Hi Robert:
I am attaching an e-mail I received from Davis Bothe on this topic. By the way he has read some of your responses on isixsigma and said that you were “quite knowledgeable and experienced in many statistical methods”!
Regards,John
The issue you raise about non-normal distributions is an important one, especially when dealing with small sample sizes (throughout the following discussion, I am assuming the data came from a process that is in statistical control because even just one out-of-control reading in a small sample will greatly influence the apparent shape of the distribution).
I don’t think defaulting to the minimum and maximum values of the data set for the .135 and 99.865 percentiles is a good idea. Doing so would produce an artificially high estimate of process capability because the measurement associated with the .135 percentile would be located much farther below the minimum measurement of the data set and the “true” 99.865 percentile would be much greater than the maximum value of the data set.
For example, in a sample of 30, the smallest measurement would be assigned a percentage plot point of around 2 percent (depending on how you assign percentages). This point represents the 2.00 percentile (x2.00), which is associated with a much higher measurement value than that associated with the .135 percentile (x.135).
The largest measurement would be assigned a percentage plot point of somewhere around 98 percent. This point represents the 98.00 percentile (x98.00), which would be associated with a lower measurement than that associated with the 99.865 percentile (x99.865).
The difference between x98.00 and x2.00 will therefore be much smaller than the difference between x99.865 and x.135. Thus, the Equivalent Pp index using the first difference will be much larger than the one computed with the second difference.
Equivalent Pp = (USL – LSL) / (x98.00 – x2.00) is greater than
Equivalent Pp = (USL – LSL) / (x99.865 – x.135)
So I think it would be best to avoid this approach as it produces overly optimistic results.
So what would be better? I recommend fitting a curve through the points and extrapolating out to the .135 and 99.865 percentiles. However, this can be difficult when there are few measurements. First, there should be at least 6 different measurement values in the sample. Often, with a highly capable process and a typical gage (15% R&R), most measurements will be identical. For a sample size of 30, I have seen 6 repeated readings of the smallest reading, 19 of the middle reading, and 5 of the largest reading. With only three distinct measurement values, it is impossible to use curve fitting or NOPP.
Second, with really small sample sizes (less than 20), you must extrapolate quite a distance from the first plotted point down to the .135 percentile and quite a ways from the last plotted point to 99.865 percentile. This presents an opportunity for a sizable error in the accuracy of the extrapolation. However, I believe this error would always be less than that of using the smallest value as an estimate of the .135 percentile. This method is always wrong whereas the extrapolation method might produce the correct value.
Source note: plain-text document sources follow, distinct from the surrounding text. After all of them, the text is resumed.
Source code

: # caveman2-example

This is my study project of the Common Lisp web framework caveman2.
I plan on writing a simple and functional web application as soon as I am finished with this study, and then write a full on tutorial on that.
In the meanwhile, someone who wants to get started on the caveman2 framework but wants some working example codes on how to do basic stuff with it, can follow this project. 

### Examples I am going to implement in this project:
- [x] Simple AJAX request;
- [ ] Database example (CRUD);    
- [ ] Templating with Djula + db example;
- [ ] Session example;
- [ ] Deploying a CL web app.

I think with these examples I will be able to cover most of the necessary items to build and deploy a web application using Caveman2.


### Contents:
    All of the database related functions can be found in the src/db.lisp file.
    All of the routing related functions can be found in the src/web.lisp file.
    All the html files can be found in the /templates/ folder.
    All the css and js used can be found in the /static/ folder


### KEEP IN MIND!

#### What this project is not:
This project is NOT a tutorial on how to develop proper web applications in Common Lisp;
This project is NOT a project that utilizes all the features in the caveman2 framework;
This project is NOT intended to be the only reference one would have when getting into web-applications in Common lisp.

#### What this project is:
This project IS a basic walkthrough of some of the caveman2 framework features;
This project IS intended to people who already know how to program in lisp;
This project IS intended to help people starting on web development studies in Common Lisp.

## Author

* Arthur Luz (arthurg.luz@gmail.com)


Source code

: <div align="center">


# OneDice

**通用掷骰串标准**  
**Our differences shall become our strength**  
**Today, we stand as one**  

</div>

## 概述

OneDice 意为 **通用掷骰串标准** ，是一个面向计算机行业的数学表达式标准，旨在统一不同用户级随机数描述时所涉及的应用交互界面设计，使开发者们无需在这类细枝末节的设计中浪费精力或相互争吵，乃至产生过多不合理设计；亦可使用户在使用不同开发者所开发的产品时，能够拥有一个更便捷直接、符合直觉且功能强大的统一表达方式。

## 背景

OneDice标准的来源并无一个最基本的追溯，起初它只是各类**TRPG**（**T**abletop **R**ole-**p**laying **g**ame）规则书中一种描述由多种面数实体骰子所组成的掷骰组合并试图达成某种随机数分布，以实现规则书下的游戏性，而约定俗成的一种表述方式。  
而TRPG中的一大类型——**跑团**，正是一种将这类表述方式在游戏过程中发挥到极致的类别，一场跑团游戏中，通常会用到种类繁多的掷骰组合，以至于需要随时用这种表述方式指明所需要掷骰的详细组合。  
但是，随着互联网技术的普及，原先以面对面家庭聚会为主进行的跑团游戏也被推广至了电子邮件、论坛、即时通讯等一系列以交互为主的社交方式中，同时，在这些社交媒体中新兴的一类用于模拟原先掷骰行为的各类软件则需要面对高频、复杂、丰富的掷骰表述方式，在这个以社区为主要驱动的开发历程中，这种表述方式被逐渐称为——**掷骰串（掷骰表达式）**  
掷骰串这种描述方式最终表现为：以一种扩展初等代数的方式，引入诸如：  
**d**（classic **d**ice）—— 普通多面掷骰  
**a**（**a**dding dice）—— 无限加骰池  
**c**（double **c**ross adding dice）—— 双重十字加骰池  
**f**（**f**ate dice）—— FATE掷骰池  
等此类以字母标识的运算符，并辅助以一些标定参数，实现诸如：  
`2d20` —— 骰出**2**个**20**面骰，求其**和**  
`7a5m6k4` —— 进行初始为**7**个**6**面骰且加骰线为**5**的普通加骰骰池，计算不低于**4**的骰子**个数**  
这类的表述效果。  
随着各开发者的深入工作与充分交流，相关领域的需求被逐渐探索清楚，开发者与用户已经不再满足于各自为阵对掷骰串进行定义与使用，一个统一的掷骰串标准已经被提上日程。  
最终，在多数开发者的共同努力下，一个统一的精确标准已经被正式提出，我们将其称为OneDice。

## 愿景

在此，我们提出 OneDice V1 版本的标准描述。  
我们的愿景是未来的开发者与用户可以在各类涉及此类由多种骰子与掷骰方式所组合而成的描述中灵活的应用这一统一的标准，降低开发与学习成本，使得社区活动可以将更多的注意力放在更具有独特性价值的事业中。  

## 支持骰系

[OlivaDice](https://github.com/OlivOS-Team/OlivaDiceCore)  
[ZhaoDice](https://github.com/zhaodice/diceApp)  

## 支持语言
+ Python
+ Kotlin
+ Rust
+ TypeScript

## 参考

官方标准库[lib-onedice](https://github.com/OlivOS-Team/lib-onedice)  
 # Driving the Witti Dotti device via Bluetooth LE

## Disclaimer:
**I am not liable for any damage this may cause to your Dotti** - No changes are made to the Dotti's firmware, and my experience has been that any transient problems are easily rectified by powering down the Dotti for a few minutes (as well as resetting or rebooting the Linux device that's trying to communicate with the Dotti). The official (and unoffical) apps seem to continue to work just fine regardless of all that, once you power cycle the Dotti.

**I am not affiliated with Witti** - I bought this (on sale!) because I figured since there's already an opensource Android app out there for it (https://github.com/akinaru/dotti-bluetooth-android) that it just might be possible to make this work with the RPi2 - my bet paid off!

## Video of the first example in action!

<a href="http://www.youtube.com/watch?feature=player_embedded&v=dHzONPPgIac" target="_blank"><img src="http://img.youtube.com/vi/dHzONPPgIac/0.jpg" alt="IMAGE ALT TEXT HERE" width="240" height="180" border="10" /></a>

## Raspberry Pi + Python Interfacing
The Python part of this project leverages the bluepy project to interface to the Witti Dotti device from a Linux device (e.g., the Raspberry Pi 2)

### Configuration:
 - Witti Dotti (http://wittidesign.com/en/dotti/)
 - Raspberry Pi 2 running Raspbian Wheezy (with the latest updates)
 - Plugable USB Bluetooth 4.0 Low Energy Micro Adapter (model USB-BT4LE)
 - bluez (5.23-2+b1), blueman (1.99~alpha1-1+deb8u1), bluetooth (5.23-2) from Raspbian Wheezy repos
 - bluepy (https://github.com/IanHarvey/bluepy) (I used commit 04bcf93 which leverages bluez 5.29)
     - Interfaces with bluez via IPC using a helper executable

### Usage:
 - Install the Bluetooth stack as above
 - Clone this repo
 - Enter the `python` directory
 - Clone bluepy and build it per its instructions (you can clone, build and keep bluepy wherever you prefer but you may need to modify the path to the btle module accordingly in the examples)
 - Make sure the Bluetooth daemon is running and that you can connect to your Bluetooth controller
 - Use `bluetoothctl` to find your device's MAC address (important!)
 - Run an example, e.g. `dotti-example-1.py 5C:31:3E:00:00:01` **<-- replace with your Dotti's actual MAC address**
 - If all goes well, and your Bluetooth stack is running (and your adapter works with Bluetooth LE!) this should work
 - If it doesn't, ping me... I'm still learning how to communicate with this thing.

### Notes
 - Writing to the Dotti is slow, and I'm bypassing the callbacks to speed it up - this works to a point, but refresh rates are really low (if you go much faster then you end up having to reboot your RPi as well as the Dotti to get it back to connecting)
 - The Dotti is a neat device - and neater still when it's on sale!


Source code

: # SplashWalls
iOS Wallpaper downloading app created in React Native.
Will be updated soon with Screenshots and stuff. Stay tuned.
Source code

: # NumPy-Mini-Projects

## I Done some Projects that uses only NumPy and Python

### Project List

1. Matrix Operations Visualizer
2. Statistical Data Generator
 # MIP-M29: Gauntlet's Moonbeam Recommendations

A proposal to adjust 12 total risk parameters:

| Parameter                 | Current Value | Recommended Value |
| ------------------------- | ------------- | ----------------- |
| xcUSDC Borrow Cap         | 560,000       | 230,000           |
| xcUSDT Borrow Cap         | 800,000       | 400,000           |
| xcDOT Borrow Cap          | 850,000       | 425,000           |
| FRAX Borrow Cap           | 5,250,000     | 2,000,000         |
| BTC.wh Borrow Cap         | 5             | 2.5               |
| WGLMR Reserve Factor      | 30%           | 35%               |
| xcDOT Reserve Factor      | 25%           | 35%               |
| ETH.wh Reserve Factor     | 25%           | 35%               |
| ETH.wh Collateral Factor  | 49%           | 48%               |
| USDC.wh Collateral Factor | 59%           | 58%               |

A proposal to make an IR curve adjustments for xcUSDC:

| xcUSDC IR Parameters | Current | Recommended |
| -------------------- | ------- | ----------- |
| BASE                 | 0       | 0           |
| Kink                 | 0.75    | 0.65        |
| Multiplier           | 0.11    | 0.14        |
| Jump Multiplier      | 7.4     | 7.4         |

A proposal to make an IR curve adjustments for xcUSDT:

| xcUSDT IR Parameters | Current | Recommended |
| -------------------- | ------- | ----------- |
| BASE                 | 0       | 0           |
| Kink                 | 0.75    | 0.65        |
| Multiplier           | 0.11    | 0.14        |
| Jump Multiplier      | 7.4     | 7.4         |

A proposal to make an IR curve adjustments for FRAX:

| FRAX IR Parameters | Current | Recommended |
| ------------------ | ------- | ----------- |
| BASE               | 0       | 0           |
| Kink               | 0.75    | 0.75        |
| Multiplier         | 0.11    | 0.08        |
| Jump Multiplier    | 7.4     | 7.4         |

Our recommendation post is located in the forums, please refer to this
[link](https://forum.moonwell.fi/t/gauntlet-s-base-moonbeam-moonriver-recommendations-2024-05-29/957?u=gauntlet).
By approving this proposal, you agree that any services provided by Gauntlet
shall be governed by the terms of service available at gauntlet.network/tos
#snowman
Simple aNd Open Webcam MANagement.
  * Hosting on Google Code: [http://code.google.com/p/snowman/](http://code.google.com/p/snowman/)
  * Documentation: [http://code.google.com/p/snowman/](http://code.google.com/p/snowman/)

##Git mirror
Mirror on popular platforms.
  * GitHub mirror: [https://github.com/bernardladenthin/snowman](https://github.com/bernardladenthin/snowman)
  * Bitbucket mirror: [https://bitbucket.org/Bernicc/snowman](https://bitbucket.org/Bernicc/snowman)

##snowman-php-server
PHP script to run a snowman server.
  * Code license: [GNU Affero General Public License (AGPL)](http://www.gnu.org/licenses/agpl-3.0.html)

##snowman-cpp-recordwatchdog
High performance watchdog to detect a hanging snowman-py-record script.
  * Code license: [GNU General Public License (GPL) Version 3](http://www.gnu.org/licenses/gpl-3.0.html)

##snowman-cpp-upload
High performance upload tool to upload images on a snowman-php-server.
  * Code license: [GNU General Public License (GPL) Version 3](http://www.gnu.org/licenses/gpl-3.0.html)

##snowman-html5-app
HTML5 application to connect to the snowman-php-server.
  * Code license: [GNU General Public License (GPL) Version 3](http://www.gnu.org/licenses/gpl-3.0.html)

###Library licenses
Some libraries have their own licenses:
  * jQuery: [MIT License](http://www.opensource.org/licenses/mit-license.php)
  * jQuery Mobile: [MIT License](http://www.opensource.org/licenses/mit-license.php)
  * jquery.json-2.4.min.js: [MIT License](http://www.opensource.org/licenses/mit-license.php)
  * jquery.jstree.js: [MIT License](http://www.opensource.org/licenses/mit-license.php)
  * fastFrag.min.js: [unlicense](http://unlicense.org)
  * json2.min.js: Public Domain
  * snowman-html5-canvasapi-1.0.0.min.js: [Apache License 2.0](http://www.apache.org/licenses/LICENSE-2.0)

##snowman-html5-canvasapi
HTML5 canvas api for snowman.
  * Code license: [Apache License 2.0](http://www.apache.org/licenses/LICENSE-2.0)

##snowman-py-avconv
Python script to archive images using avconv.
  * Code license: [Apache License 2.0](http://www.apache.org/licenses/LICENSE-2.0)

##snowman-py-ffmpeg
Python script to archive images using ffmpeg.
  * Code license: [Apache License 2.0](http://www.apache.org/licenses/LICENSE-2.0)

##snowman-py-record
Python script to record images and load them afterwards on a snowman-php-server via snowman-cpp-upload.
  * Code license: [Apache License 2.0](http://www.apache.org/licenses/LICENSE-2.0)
You had asked about my preference between using the last two plot points for the extrapolation or relying on a smoothing technique. I would prefer the smoothing technique as this approach takes into consideration all of the plot points. If there is any type of curvature in the line fitted through the plot points (which there will be since we are talking about non-normal distributions), then this method would extend a curved line out to estimate the .135 and 99.865 percentiles.
The “last-two-points” method will always extend a straight line out to the .135 and 99.865 percentiles (through any two points, there exists a straight line). Because we are dealing with non-normal distributions, we know a straight line is not the best way to extrapolate. Thus, the smoothing approach will produce better estimates.
One note of caution: be careful of using a purely automated approach. Its always best to look at the data for each process rather than relying solely on an automated computerized analysis.